Bu soruya Türkiye’nin Bakü Büyükelçiliği’nde 6 sene Basın Müşavirliği yapmış Turgut Er Beyefendinin “Azatlıktan Tiranlığa” kitabının 93. sayfasında yazdığı bir bölümle cevap vermek istiyorum: “Azerbaycan’da Elçibey’in Cumhurbaşkanlığı görevine seçilmesi Türkiye ve Türk Dünyası için büyük bir şanstı. Azerbaycan ile kurulacak güçlü bir beraberlik; Kuzey Kafkaslar, Kazakistan, Türkmenistan, Afganistan, Özbekistan, Kırgızistan, Tacikistan gibi Türkistan ülkeleri ile de kurulabilecekti. Atılan nutuklardaki gibi Adriyatik’ten Çin Denizi’ne kadar Türkçe konuşarak gidilebilecek ve dolayısıyla 21. asır Türk asrı olacaktı. Türk Dünyası’ndaki gelişmeler, Arap dünyasındaki gibi yaşanmayacaktı. Uluslararası alanlarda her türlü faaliyet yapılacak, bu çalışmalarda Türk dünyası birlik ve beraberlik içerisinde hareket edecek ve büyük bir güç birliği ortaya çıkacaktı. Ona göre de dünya ülkeleri bundan etkilenecekti. Özetle dünyada her alanda Türkler söz sahibi olacaktı. Güney Kafkaslarda Ermenistan, şimdiki gibi başta Rusya ve ABD olmak üzere Batılı ülkelerle ve İran’ı da arkasına alarak çıbanbaşı olamayacaktı. Azerbaycan’ın topraklarını haksız yere işgal edemeyecekti. 20-30 yıl içinde Türkiye’nin kuzeydoğusunda Türkiye’den sonra dünyada ikinci büyük Türk devleti oluşacaktı. Azerbaycan’daki hayat tarzı ve gerçek bir demokratik yapı Gürcistan’ı, Ermenistan’ı, Osedya’yı, İnguşistan’ı, Kaberdino Balkar’ı, Karatay Çerkezi’ni, Çeçenistan’ı, Dağıstan’ı ve hatta Kırım Türkleri ile Kazan, Don ve Volga boylarındaki Türk topluluklarını da etkileyecekti. Rusya’nın etki alanından çıkan bu topluluklar ve otonomi Cumhuriyetler tam bağımsız olacaklardı. Türkistan’ın çeşitli ülkelerinde dağıtılmış Ahıska Türkleri, Türkiye ile Gürcistan arasındaki yurtlarına döneceklerdi. Güney Azerbaycan’da yaşayan 35 milyonun üzerindeki Azerbaycanlı Türkler ya Kuzey Azerbaycan ile birleşecekler ya da bağımsız bir Türk devleti kuracaklardı. Burada o zamanki Rusya’nın Bakü Büyükelçisi olan Valter Şoniya’nın çektiği telgrafı hatırlatmak istiyorum. Elçibey’in Cumhurbaşkanı olduğu ilk 6 ayın sonunda Moskova’ya yazdığı rapor vardı. Bu raporda diyor ki: “Eğer Elçibey 3 sene daha iktidarda kalırsa;
1-) Türkiye ordusu gibi bir ordu kuracak (Elçibey, Azerbaycan ordusunun kurulmasını Türk Paşalara emanet etmişti. Bundan dolayı böyle diyor Rus büyükelçisi)

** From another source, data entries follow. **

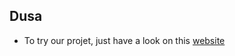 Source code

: ## Dusa

- To try our projet, just have a look on this [website](https://sage-cuchufli-49d0d4.netlify.app)
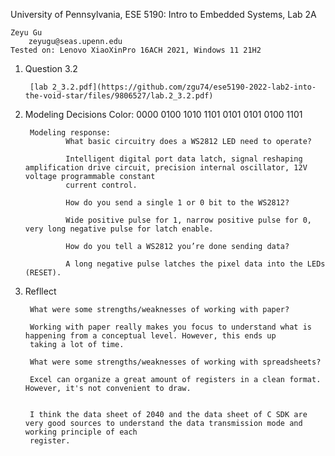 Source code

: 
University of Pennsylvania, ESE 5190: Intro to Embedded Systems, Lab 2A

    Zeyu Gu
        zeyugu@seas.upenn.edu
    Tested on: Lenovo XiaoXinPro 16ACH 2021, Windows 11 21H2

1. Question 3.2

        [lab 2_3.2.pdf](https://github.com/zgu74/ese5190-2022-lab2-into-the-void-star/files/9806527/lab.2_3.2.pdf)
        
2. Modeling Decisions
        Color: 0000 0100 1010 1101 0101 0101 0100 1101
       
        Modeling response: 
                What basic circuitry does a WS2812 LED need to operate?

                Intelligent digital port data latch, signal reshaping amplification drive circuit, precision internal oscillator, 12V voltage programmable constant
                current control.
                
                How do you send a single 1 or 0 bit to the WS2812?

                Wide positive pulse for 1, narrow positive pulse for 0, very long negative pulse for latch enable.
                
                How do you tell a WS2812 you’re done sending data?

                A long negative pulse latches the pixel data into the LEDs (RESET).



3. Refllect

        What were some strengths/weaknesses of working with paper?

        Working with paper really makes you focus to understand what is happening from a conceptual level. However, this ends up
        taking a lot of time.
        
        What were some strengths/weaknesses of working with spreadsheets?

        Excel can organize a great amount of registers in a clean format. However, it's not convenient to draw.
        

        I think the data sheet of 2040 and the data sheet of C SDK are very good sources to understand the data transmission mode and working principle of each       
        register.



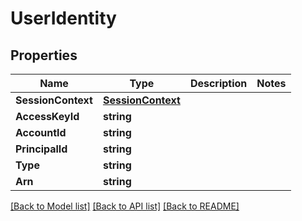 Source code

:# UserIdentity

## Properties

Name | Type | Description | Notes
------------ | ------------- | ------------- | -------------
**SessionContext** | [**SessionContext**](SessionContext.md) |  | 
**AccessKeyId** | **string** |  | 
**AccountId** | **string** |  | 
**PrincipalId** | **string** |  | 
**Type** | **string** |  | 
**Arn** | **string** |  | 

[[Back to Model list]](../README.md#documentation-for-models) [[Back to API list]](../README.md#documentation-for-api-endpoints) [[Back to README]](../README.md)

2-) Çok güçlü bir ekonomiye sahip olacaktı (Elçibey iktidara geldiği zaman Azerbaycan’ın ödenmemiş 4 aylık memur maaşlarını ödeyecek gücü yoktu ve Elçibey sadece ilk 6 ayda hem 4 aylık borçları ödedi hem öğretmen maaşlarını 3 kat arttırdı hem de normal maaşları iki katına üzerinde arttırdı. Azerbaycan’ın bütçesine 4 ton altın ve 100 milyon dolarlık döviz biriktirdi ki daha o zaman doğalgazımızı ve petrolümüzü yurtdışına bugünkü gibi satamıyorduk)
3-) Azerbaycan tam bağımsız olacak, çevresindeki ülkelere örnek teşkil edecek ve sonunda Ruslar Kafkasları tamamen kaybedecekler. Acil önlem alınmalı.” Bu rapor Elçibey’in iktidarda kalacağı takdirde neler olabileceği ile ilgili en güzel ipucudur diye düşünüyorum.